- [What you should do] An exact copy of every record, with no pictures, please.

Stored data
+===+

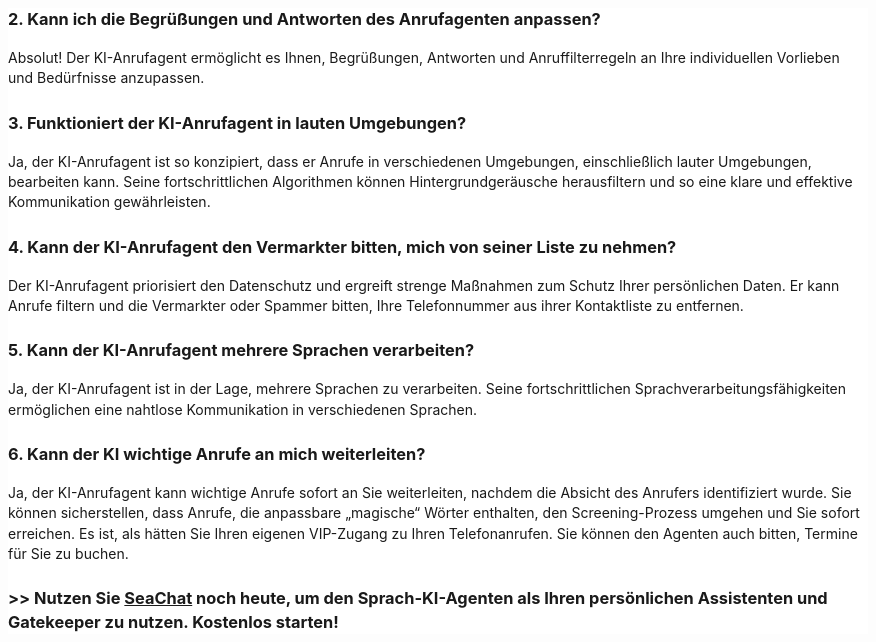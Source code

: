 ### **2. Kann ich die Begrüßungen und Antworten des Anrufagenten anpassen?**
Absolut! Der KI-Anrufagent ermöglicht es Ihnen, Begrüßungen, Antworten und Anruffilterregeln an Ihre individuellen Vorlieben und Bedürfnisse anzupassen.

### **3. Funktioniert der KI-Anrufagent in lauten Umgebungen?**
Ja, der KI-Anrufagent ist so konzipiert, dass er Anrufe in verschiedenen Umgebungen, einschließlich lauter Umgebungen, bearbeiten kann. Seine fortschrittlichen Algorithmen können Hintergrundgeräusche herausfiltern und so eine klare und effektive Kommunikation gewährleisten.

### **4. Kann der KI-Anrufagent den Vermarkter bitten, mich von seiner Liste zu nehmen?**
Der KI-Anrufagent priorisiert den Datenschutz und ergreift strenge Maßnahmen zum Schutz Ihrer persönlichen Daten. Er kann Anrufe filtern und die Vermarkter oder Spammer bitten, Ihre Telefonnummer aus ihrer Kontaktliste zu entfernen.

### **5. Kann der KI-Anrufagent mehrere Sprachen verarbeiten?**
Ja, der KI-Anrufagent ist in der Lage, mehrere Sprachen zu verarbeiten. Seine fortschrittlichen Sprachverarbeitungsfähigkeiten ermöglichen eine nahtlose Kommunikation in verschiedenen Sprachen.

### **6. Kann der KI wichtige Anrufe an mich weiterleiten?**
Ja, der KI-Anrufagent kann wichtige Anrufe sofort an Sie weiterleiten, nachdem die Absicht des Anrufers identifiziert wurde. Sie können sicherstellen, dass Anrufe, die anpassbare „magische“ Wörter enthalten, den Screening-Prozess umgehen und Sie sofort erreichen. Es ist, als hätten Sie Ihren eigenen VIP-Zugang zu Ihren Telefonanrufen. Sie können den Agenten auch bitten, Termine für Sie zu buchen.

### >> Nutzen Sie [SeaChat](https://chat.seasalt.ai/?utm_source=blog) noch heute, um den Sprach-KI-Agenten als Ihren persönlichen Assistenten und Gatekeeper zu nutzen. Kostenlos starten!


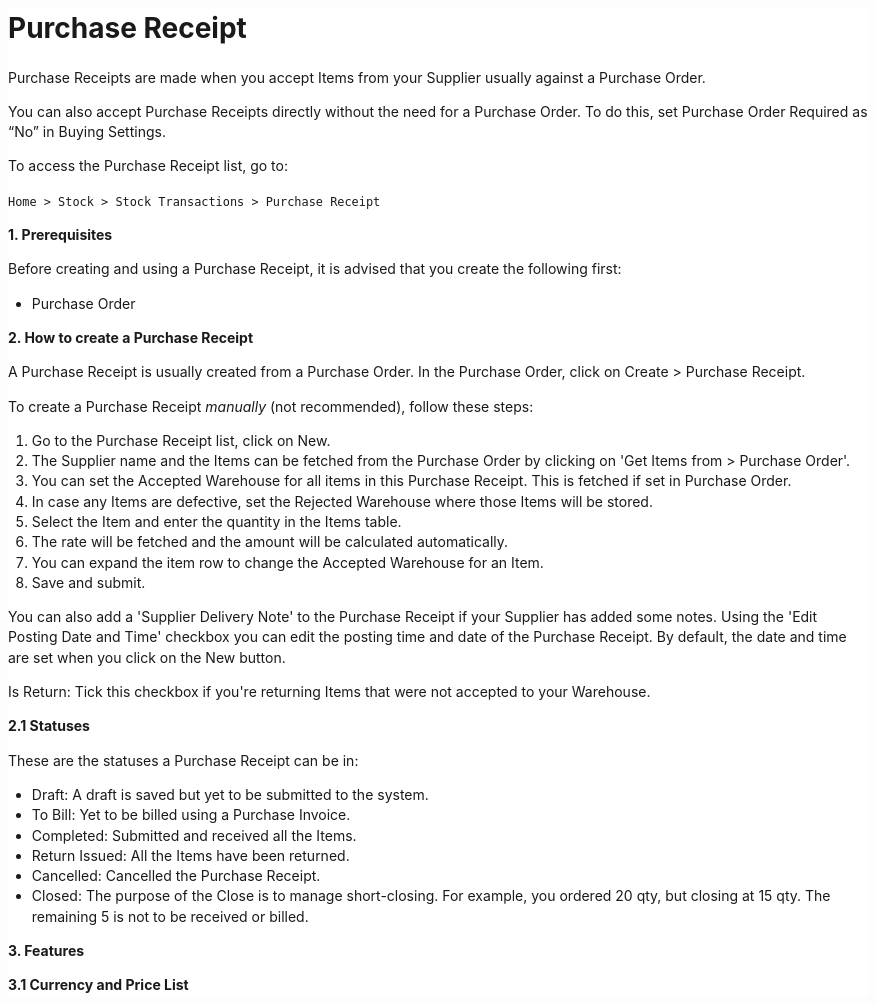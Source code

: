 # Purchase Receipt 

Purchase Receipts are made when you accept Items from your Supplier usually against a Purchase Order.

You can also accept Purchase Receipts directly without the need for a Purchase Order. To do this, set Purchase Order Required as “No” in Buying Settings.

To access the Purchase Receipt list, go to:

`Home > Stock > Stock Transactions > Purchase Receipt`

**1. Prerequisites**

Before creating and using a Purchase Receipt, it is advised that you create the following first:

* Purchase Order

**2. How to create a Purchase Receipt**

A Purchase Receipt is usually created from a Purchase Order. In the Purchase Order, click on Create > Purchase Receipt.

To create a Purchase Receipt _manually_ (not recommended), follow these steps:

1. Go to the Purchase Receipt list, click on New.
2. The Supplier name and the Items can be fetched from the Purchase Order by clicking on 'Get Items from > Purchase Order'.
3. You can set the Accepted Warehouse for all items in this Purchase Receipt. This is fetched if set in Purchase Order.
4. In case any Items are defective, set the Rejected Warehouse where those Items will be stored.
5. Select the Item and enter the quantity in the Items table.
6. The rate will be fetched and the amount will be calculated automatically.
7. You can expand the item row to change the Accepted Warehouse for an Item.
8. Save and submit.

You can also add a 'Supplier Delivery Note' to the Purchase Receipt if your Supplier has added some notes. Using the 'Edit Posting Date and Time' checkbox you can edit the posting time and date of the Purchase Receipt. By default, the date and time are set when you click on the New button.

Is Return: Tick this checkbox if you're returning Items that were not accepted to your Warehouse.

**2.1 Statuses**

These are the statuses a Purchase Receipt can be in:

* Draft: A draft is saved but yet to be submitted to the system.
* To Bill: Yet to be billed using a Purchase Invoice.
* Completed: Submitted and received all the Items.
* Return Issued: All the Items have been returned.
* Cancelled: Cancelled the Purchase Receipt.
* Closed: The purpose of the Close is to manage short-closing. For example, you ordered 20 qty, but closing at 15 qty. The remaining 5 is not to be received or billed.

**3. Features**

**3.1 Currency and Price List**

+===+

- [Problem solution]
Source code

: ### **2. Kann ich die Begrüßungen und Antworten des Anrufagenten anpassen?**
Absolut! Der KI-Anrufagent ermöglicht es Ihnen, Begrüßungen, Antworten und Anruffilterregeln an Ihre individuellen Vorlieben und Bedürfnisse anzupassen.

### **3. Funktioniert der KI-Anrufagent in lauten Umgebungen?**
Ja, der KI-Anrufagent ist so konzipiert, dass er Anrufe in verschiedenen Umgebungen, einschließlich lauter Umgebungen, bearbeiten kann. Seine fortschrittlichen Algorithmen können Hintergrundgeräusche herausfiltern und so eine klare und effektive Kommunikation gewährleisten.

### **4. Kann der KI-Anrufagent den Vermarkter bitten, mich von seiner Liste zu nehmen?**
Der KI-Anrufagent priorisiert den Datenschutz und ergreift strenge Maßnahmen zum Schutz Ihrer persönlichen Daten. Er kann Anrufe filtern und die Vermarkter oder Spammer bitten, Ihre Telefonnummer aus ihrer Kontaktliste zu entfernen.

### **5. Kann der KI-Anrufagent mehrere Sprachen verarbeiten?**
Ja, der KI-Anrufagent ist in der Lage, mehrere Sprachen zu verarbeiten. Seine fortschrittlichen Sprachverarbeitungsfähigkeiten ermöglichen eine nahtlose Kommunikation in verschiedenen Sprachen.

### **6. Kann der KI wichtige Anrufe an mich weiterleiten?**
Ja, der KI-Anrufagent kann wichtige Anrufe sofort an Sie weiterleiten, nachdem die Absicht des Anrufers identifiziert wurde. Sie können sicherstellen, dass Anrufe, die anpassbare „magische“ Wörter enthalten, den Screening-Prozess umgehen und Sie sofort erreichen. Es ist, als hätten Sie Ihren eigenen VIP-Zugang zu Ihren Telefonanrufen. Sie können den Agenten auch bitten, Termine für Sie zu buchen.

### >> Nutzen Sie [SeaChat](https://chat.seasalt.ai/?utm_source=blog) noch heute, um den Sprach-KI-Agenten als Ihren persönlichen Assistenten und Gatekeeper zu nutzen. Kostenlos starten!


Source code

: # Purchase Receipt 

Purchase Receipts are made when you accept Items from your Supplier usually against a Purchase Order.

You can also accept Purchase Receipts directly without the need for a Purchase Order. To do this, set Purchase Order Required as “No” in Buying Settings.

To access the Purchase Receipt list, go to:

`Home > Stock > Stock Transactions > Purchase Receipt`

**1. Prerequisites**

Before creating and using a Purchase Receipt, it is advised that you create the following first:

* Purchase Order

**2. How to create a Purchase Receipt**

A Purchase Receipt is usually created from a Purchase Order. In the Purchase Order, click on Create > Purchase Receipt.

To create a Purchase Receipt _manually_ (not recommended), follow these steps:

1. Go to the Purchase Receipt list, click on New.
2. The Supplier name and the Items can be fetched from the Purchase Order by clicking on 'Get Items from > Purchase Order'.
3. You can set the Accepted Warehouse for all items in this Purchase Receipt. This is fetched if set in Purchase Order.
4. In case any Items are defective, set the Rejected Warehouse where those Items will be stored.
5. Select the Item and enter the quantity in the Items table.
6. The rate will be fetched and the amount will be calculated automatically.
7. You can expand the item row to change the Accepted Warehouse for an Item.
8. Save and submit.

You can also add a 'Supplier Delivery Note' to the Purchase Receipt if your Supplier has added some notes. Using the 'Edit Posting Date and Time' checkbox you can edit the posting time and date of the Purchase Receipt. By default, the date and time are set when you click on the New button.

Is Return: Tick this checkbox if you're returning Items that were not accepted to your Warehouse.

**2.1 Statuses**

These are the statuses a Purchase Receipt can be in:

* Draft: A draft is saved but yet to be submitted to the system.
* To Bill: Yet to be billed using a Purchase Invoice.
* Completed: Submitted and received all the Items.
* Return Issued: All the Items have been returned.
* Cancelled: Cancelled the Purchase Receipt.
* Closed: The purpose of the Close is to manage short-closing. For example, you ordered 20 qty, but closing at 15 qty. The remaining 5 is not to be received or billed.

**3. Features**

**3.1 Currency and Price List**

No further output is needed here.